■ **Brief**
Starting with the line that contains "Furthermore, Tarantula only records whether a" and stopping after the line that contains "sensitive to many", return each line below exactly as written, with no others.
___ Material supplied ___
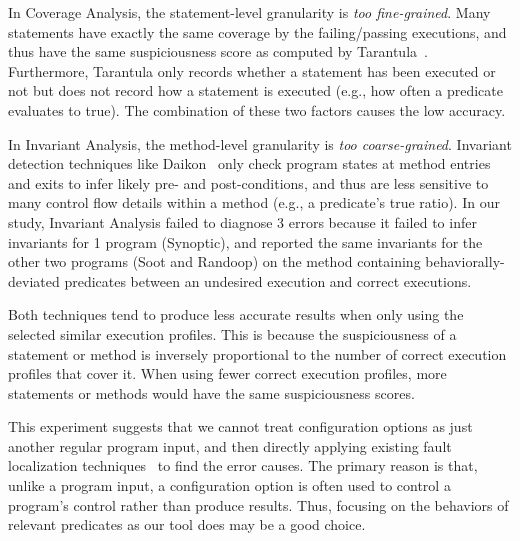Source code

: In Coverage Analysis, the statement-level granularity is \textit{too fine-grained}.
Many statements have exactly the same coverage by the failing/passing executions,
and thus have the same suspiciousness score as computed by Tarantula~\cite{Jones:2002}.
Furthermore, Tarantula only records whether a
statement has been executed or not but does not record how a statement is 
executed (e.g., how often a predicate evaluates to true). The combination
of these two factors causes the low accuracy.


In Invariant Analysis, the method-level granularity is \textit{too coarse-grained}.
Invariant detection techniques like Daikon~\cite{Ernst:1999}
only check program states at method entries and exits to infer
likely pre- and post-conditions, and thus are less
sensitive to many control flow details within a method (e.g., a predicate's
true ratio). In our study, Invariant Analysis failed to diagnose 3
errors because it failed to infer invariants for 1 program (Synoptic),
and reported the same invariants for the other two programs (Soot and Randoop)
on the method containing behaviorally-deviated predicates between an undesired execution and correct executions.

Both techniques tend to produce less accurate results when only
using the selected similar execution profiles. This is because
the suspiciousness of a statement or method
is inversely proportional to the number of correct execution profiles that cover
it. When using fewer correct execution profiles,
more statements or methods would have the same suspiciousness scores.





This experiment suggests that we cannot
treat configuration options as just another regular program input,
and then directly applying existing 
fault localization techniques~\cite{Jones:2002, McCamant:2003} to
find the error causes. 
The primary reason is that, unlike a program input,
a configuration option is often used to control a
program's control rather than produce results. 
Thus, focusing on the behaviors of relevant predicates as our tool does
 may be a good choice.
___
■ **Solution below**
Furthermore, Tarantula only records whether a
statement has been executed or not but does not record how a statement is 
executed (e.g., how often a predicate evaluates to true). The combination
of these two factors causes the low accuracy.


In Invariant Analysis, the method-level granularity is \textit{too coarse-grained}.
Invariant detection techniques like Daikon~\cite{Ernst:1999}
only check program states at method entries and exits to infer
likely pre- and post-conditions, and thus are less
sensitive to many control flow details within a method (e.g., a predicate's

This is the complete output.